Now let me delve into this futuristic feature, briefly, so to speak.
There are several layers that bear witness to this anticipatory reward or outcome. Assume you have just crossed the hold short line and are turning onto the runway for a takeoff. The anticipation here is the act of pushing the throttle to the wall and the slow (sometime fast with afterburners), but progressively increasing acceleration that forces your back into the leather seat (assuming your aircraft seat has Corinthian leather) and watching the scenery accelerate away from you as the needle threads its way to the (blue line in twins) and VSO1.3 in the single four or six banger and you anticipate the loss of the rumbling noise and the bumpy turbulence of the wheels on the runway to give way to smoothness and vagaries of the wind and weather. Ah! Your mind cries, “what an exhilaration!” It happens to me each time sitting in Seat 10F, 20F or 30A of a commercial jet too; that moment when the surely bonds of earth do not chain me or the lumbering megaton piece of Aluminum to gravity and the quiet roar of the jet engine turns into a whine and smoothness takes over. Ah what a feeling!
So where is the lesson in all this?
Glad, you asked. Here it is! At liftoff, there must be a certain anticipation of dread that must be encountered as well.
What if the engine should quit on takeoff? What then? Many an accident has taken the life of the non-curious pilot. What if, is therefore anticipatory. Of not a reward or the thrill of it but the ignominy of the workings of a gremlin (or your last mechanic or you in inadequate preflight). If you anticipate such an eventuality that gremlins do exist, then you are prepared for the outcome. Landing straight or 30 degree bearing left or right of the flight path below 700feet on a takeoff, on a single runway airfield, or reversal of course above 1000 feet. And you must have anticipated where to land on previous takeoffs where to safely set the aircraft down in case of such an “anomaly” (as NASA would call it). In fact, it behooves us, as pilots to look for safe landing zones (at your airport) while entering the traffic pattern. Have you checked for them? In fact, this should be a routine at any airfield. The 45-degree angling into downwind has its rewards, accept them eagerly.
Anticipation is common to most pilots as it must be to all. For instance, if you bank the aircraft left or right, there is a loss of the vertical component of lift, isn’t it? That leads to a dropped altitude, hence the accompanying action to the bank is a slight pull on the stick (or yoke) to maintain altitude. But if there is no thrust (as in engine power failure) the lift component degradation is more significant. Try finding out that altitude loss at higher altitudes with your instructor- and a wind-milling prop. Maneuvers practiced at altitude and in controlled environment bring the calm needed when things go “clink.” That will serve you well in a real calamity.
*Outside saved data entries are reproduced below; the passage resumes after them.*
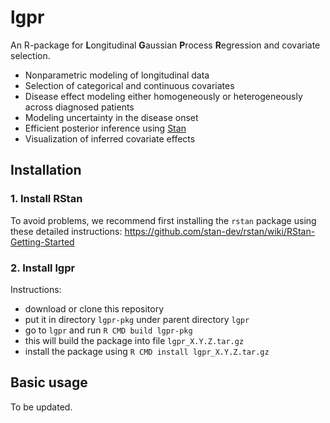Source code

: # lgpr
An R-package for **L**ongitudinal **G**aussian **P**rocess **R**egression and covariate selection.

* Nonparametric modeling of longitudinal data
* Selection of categorical and continuous covariates
* Disease effect modeling either homogeneously or heterogeneously across diagnosed patients
* Modeling uncertainty in the disease onset
* Efficient posterior inference using [Stan](https://mc-stan.org/)
* Visualization of inferred covariate effects

## Installation

### 1. Install RStan
To avoid problems, we recommend first installing the `rstan` package using these detailed instructions:
https://github.com/stan-dev/rstan/wiki/RStan-Getting-Started

### 2. Install lgpr
Instructions:
* download or clone this repository
* put it in directory `lgpr-pkg` under parent directory `lgpr`
* go to `lgpr` and run `R CMD build lgpr-pkg`
* this will build the package into file `lgpr_X.Y.Z.tar.gz`
* install the package using `R CMD install lgpr_X.Y.Z.tar.gz`

## Basic usage
To be updated.
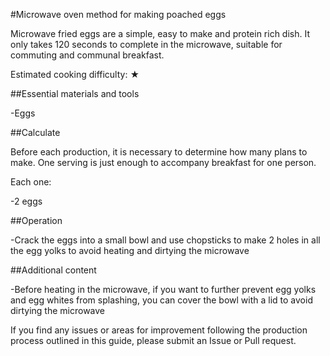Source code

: #Microwave oven method for making poached eggs

Microwave fried eggs are a simple, easy to make and protein rich dish. It only takes 120 seconds to complete in the microwave, suitable for commuting and communal breakfast.

Estimated cooking difficulty: ★

##Essential materials and tools

-Eggs

##Calculate

Before each production, it is necessary to determine how many plans to make. One serving is just enough to accompany breakfast for one person.

Each one:

-2 eggs

##Operation

-Crack the eggs into a small bowl and use chopsticks to make 2 holes in all the egg yolks to avoid heating and dirtying the microwave

##Additional content

-Before heating in the microwave, if you want to further prevent egg yolks and egg whites from splashing, you can cover the bowl with a lid to avoid dirtying the microwave

If you find any issues or areas for improvement following the production process outlined in this guide, please submit an Issue or Pull request.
Oh, and I might as well mention this while I am at it. For those trained as Instrument Pilots (As I believe all pilots should be for safety reasons alone) entering the clouds the first time on any flight should alert one to review the status of all instrument functionalities (In addition to a thorough prior preflight check on the ground). The Attitude indicator, Airspeed indicator, the Altimeter etc. Those gauges are all we have when the electronic or mechanical gremlin tickles its personal fancy to mess with your $200 hamburger flight. If those beautiful TV screens fail, you are left with the basics as well. Learn to use them well! Scan the steam gauges and the data on the glass; constantly.
Pilots, Repeat after me, ”Attitude, Altitude, VSI, Airspeed, HIS/Gyro Heading Indicator, Turn Coordinator” Got it? For Glass lovers, same stuff, different format.
And sometime other non-discrimatory gremlins can cloud the view as happened in this F-16 crash at Whittman Field at Oshkosh, WI in 2011 when the canopy got clouded due to depressurization-environmental issues and the pilot went 300 feet beyond the threshold for a $5 million oops!
So, anticipation is the desirous word for that deliciousness, or not, yet to come. Some events might not have the same charm to them as others, but they are all events worthy of note. It is always the prepared (anticipatory) pilot who learns to enjoy and weather all outcomes equally with a similar measure of quiet aptitude, attitude and decision-making.
“Live Long (Fly Long) and Prosper” as Spock might have said.